Benchmarking xAI’s Grok-1
March 26, 2024
March 26, 2024
By Adil Asif, Matthew Choi, Mark Coatsworth, Jacob Junqi Tian, and John Willes
Grok-1 was open-sourced by xAI on March 17, 2024. To date, it is the largest language model ever made publicly available, weighing in at a whopping 314B parameters. Grok-1 implements the increasingly popular Mixture of Experts (MoE) architecture that is speculated to underpin Google and OpenAI’s largest models, Gemini and GPT-4.
Does Grok-1 represent the new state-of-the-art in open-source? The model was first announced with a blog post in November 2023, but the model weights were quietly released last week alongside a barebones inference implementation. In an effort to determine whether Grok-1 represents a new state-of-the-art in open-source, members of Vector’s AI Engineering team benchmarked the model, comparing it to leading models while looking at the considerations for its responsible use.
Let’s first take a look at Grok-1 under the hood.
Grok-1 is a 314B parameter MoE model with a maximum context length of 8192 tokens. This places Grok-1 at ~4.5 times the size of Llama-2-70B and ~6.7 times the size of Mixtral 8x7B. xAI has not yet released any information detailing the data or hardware that was used to train Grok-1, although they claim that it was trained in 2 months using a custom Jax, Rust, and Kubernetes-based training stack.
The MoE architecture implements eight experts with two of them used per token. This means that only ~25% (or ~79B) parameters are active for any given token. MoE models replace dense feed-forward layers with sparse MoE layers and a routing mechanism. The advantages of MoE models are that they are capable of both significantly faster pre-training and inference than dense models with similar parameter counts.
Grok-1’s weights are the raw pre-training stage output. The model weights have not undergone any fine-tuning or alignment training using methods such as reinforcement learning with human feedback (RLHF).

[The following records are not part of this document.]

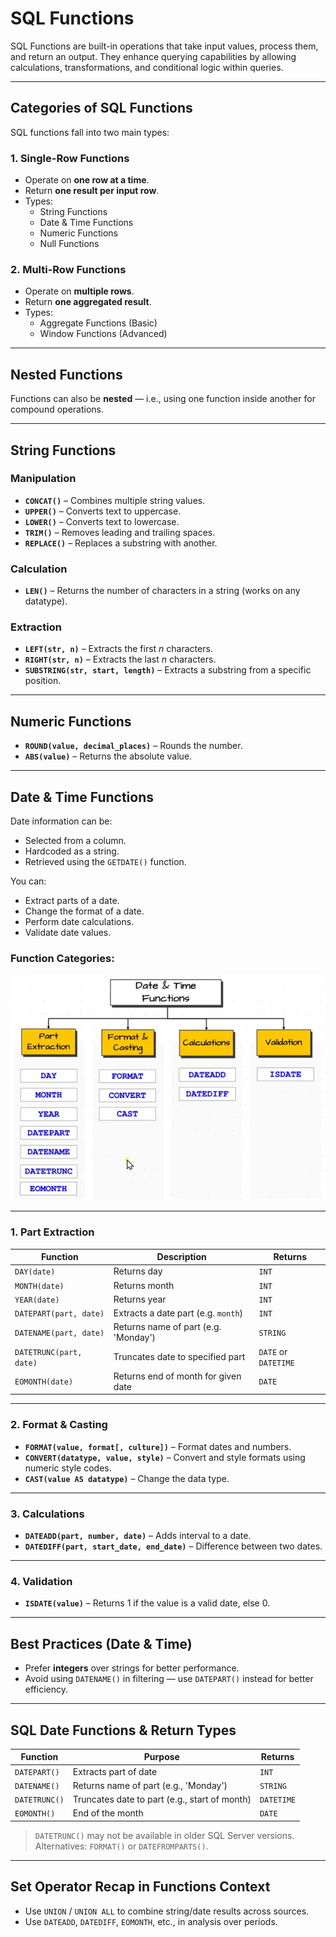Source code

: # SQL Functions

SQL Functions are built-in operations that take input values, process them, and return an output. They enhance querying capabilities by allowing calculations, transformations, and conditional logic within queries.

---

## Categories of SQL Functions

SQL functions fall into two main types:

### 1. Single-Row Functions
- Operate on **one row at a time**.
- Return **one result per input row**.
- Types:
  - String Functions
  - Date & Time Functions
  - Numeric Functions
  - Null Functions

### 2. Multi-Row Functions
- Operate on **multiple rows**.
- Return **one aggregated result**.
- Types:
  - Aggregate Functions (Basic)
  - Window Functions (Advanced)

---

## Nested Functions

Functions can also be **nested** — i.e., using one function inside another for compound operations.

---

## String Functions

### Manipulation
- **`CONCAT()`** – Combines multiple string values.
- **`UPPER()`** – Converts text to uppercase.
- **`LOWER()`** – Converts text to lowercase.
- **`TRIM()`** – Removes leading and trailing spaces.
- **`REPLACE()`** – Replaces a substring with another.

### Calculation
- **`LEN()`** – Returns the number of characters in a string (works on any datatype).

### Extraction
- **`LEFT(str, n)`** – Extracts the first *n* characters.
- **`RIGHT(str, n)`** – Extracts the last *n* characters.
- **`SUBSTRING(str, start, length)`** – Extracts a substring from a specific position.

---

## Numeric Functions

- **`ROUND(value, decimal_places)`** – Rounds the number.
- **`ABS(value)`** – Returns the absolute value.

---

## Date & Time Functions

Date information can be:
- Selected from a column.
- Hardcoded as a string.
- Retrieved using the `GETDATE()` function.

You can:
- Extract parts of a date.
- Change the format of a date.
- Perform date calculations.
- Validate date values.

### Function Categories:

![alt text](image.png)

---

### 1. Part Extraction

| Function       | Description                                    | Returns   |
|----------------|------------------------------------------------|-----------|
| `DAY(date)`     | Returns day                                    | `INT`     |
| `MONTH(date)`   | Returns month                                  | `INT`     |
| `YEAR(date)`    | Returns year                                   | `INT`     |
| `DATEPART(part, date)` | Extracts a date part (e.g. `month`)     | `INT`     |
| `DATENAME(part, date)` | Returns name of part (e.g. 'Monday')   | `STRING`  |
| `DATETRUNC(part, date)` | Truncates date to specified part      | `DATE` or `DATETIME` |
| `EOMONTH(date)` | Returns end of month for given date            | `DATE`    |

---

### 2. Format & Casting

- **`FORMAT(value, format[, culture])`** – Format dates and numbers.
- **`CONVERT(datatype, value, style)`** – Convert and style formats using numeric style codes.
- **`CAST(value AS datatype)`** – Change the data type.

---

### 3. Calculations

- **`DATEADD(part, number, date)`** – Adds interval to a date.
- **`DATEDIFF(part, start_date, end_date)`** – Difference between two dates.

---

### 4. Validation

- **`ISDATE(value)`** – Returns 1 if the value is a valid date, else 0.

---

## Best Practices (Date & Time)

- Prefer **integers** over strings for better performance.
- Avoid using `DATENAME()` in filtering — use `DATEPART()` instead for better efficiency.

---

## SQL Date Functions & Return Types

| Function       | Purpose                                      | Returns     |
|----------------|----------------------------------------------|-------------|
| `DATEPART()`   | Extracts part of date                        | `INT`       |
| `DATENAME()`   | Returns name of part (e.g., 'Monday')        | `STRING`    |
| `DATETRUNC()`  | Truncates date to part (e.g., start of month)| `DATETIME`  |
| `EOMONTH()`    | End of the month                             | `DATE`      |

> `DATETRUNC()` may not be available in older SQL Server versions. Alternatives: `FORMAT()` or `DATEFROMPARTS()`.

---

## Set Operator Recap in Functions Context

- Use `UNION` / `UNION ALL` to combine string/date results across sources.
- Use `DATEADD`, `DATEDIFF`, `EOMONTH`, etc., in analysis over periods.
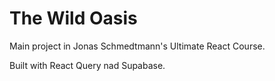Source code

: # The Wild Oasis

Main project in Jonas Schmedtmann's Ultimate React Course.

Built with React Query nad Supabase.
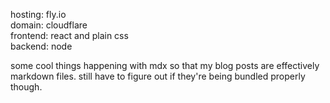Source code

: hosting: fly.io  
domain: cloudflare   
frontend: react and plain css   
backend: node  

some cool things happening with mdx so that my blog posts are effectively markdown
files. still have to figure out if they're being bundled properly though.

Without these additional training stages, we should not expect Grok-1 to be performant in chat applications.
Grok-1 was released with the permissive Apache 2.0 license, meaning that you can use the model weights for commercial purposes.
To run Grok-1 inference, users need 8x A100 80GB GPUs or hardware with equivalent VRAM. While only two of the eight experts are in use for any given token, and weights in the official release were quantized to reduce the memory footprint, significant VRAM is still required to load all experts into memory.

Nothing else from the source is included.